Ever wanted to travel the world with your family? Not sure how to do it on a budget? Not sure what to do about their education? Well, even though I don’t have children, I’m always curious about how families manage to do these things. Maybe one day I’ll have kids and this will become important! So, today, I’m sitting down with Amanda, a community member and writer of children’s books from Idaho. In this interview, Amanda explains how she takes months off to travel with her kids, does it on a budget, and how she continues their education from the road!
Tell us about yourself!
My name is Amanda (but I write as AK Turner). I’m a 40-year-old mother of two from Maryland now based in Idaho. I write full-time, my husband owns a real estate brokerage, and we spend about four months of every year living in other countries.
Before writing full-time, I spent a solid decade in starving-artist mode. I waited tables and cleaned houses.

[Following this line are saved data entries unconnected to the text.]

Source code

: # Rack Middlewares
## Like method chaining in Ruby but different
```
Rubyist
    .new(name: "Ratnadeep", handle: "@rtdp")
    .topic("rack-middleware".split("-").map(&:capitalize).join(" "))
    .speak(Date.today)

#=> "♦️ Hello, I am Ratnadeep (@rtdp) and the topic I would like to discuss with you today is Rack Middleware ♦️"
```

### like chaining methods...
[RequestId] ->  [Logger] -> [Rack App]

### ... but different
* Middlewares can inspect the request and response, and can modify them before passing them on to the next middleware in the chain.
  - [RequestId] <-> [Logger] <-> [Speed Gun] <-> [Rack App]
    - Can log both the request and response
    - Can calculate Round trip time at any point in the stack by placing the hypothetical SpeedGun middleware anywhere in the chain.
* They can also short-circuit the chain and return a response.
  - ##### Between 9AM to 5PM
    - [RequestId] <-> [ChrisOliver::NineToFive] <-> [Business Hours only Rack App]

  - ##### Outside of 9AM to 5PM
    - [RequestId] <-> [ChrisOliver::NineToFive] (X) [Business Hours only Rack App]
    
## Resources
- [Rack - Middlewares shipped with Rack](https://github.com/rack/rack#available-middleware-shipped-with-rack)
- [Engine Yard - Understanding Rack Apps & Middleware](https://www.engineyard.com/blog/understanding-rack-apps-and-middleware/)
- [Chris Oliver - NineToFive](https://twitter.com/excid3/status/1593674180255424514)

When I became a mother, I was inundated with advice and shocked at how many people think there is only one way to parent (usually their way). I channeled that energy into writing. The result was my first book series, a fairly foul-mouthed, parenting-humor trilogy of This Little Piggy Went to the Liquor Store, Mommy Had a Little Flask, and Hair of the Corn Dog. The books did well and eventually made the New York Times best-seller lists.
As our travel increased, I began writing the Vagabonding with Kids series, travel humor books that chronicle our adventures and mishaps along the way.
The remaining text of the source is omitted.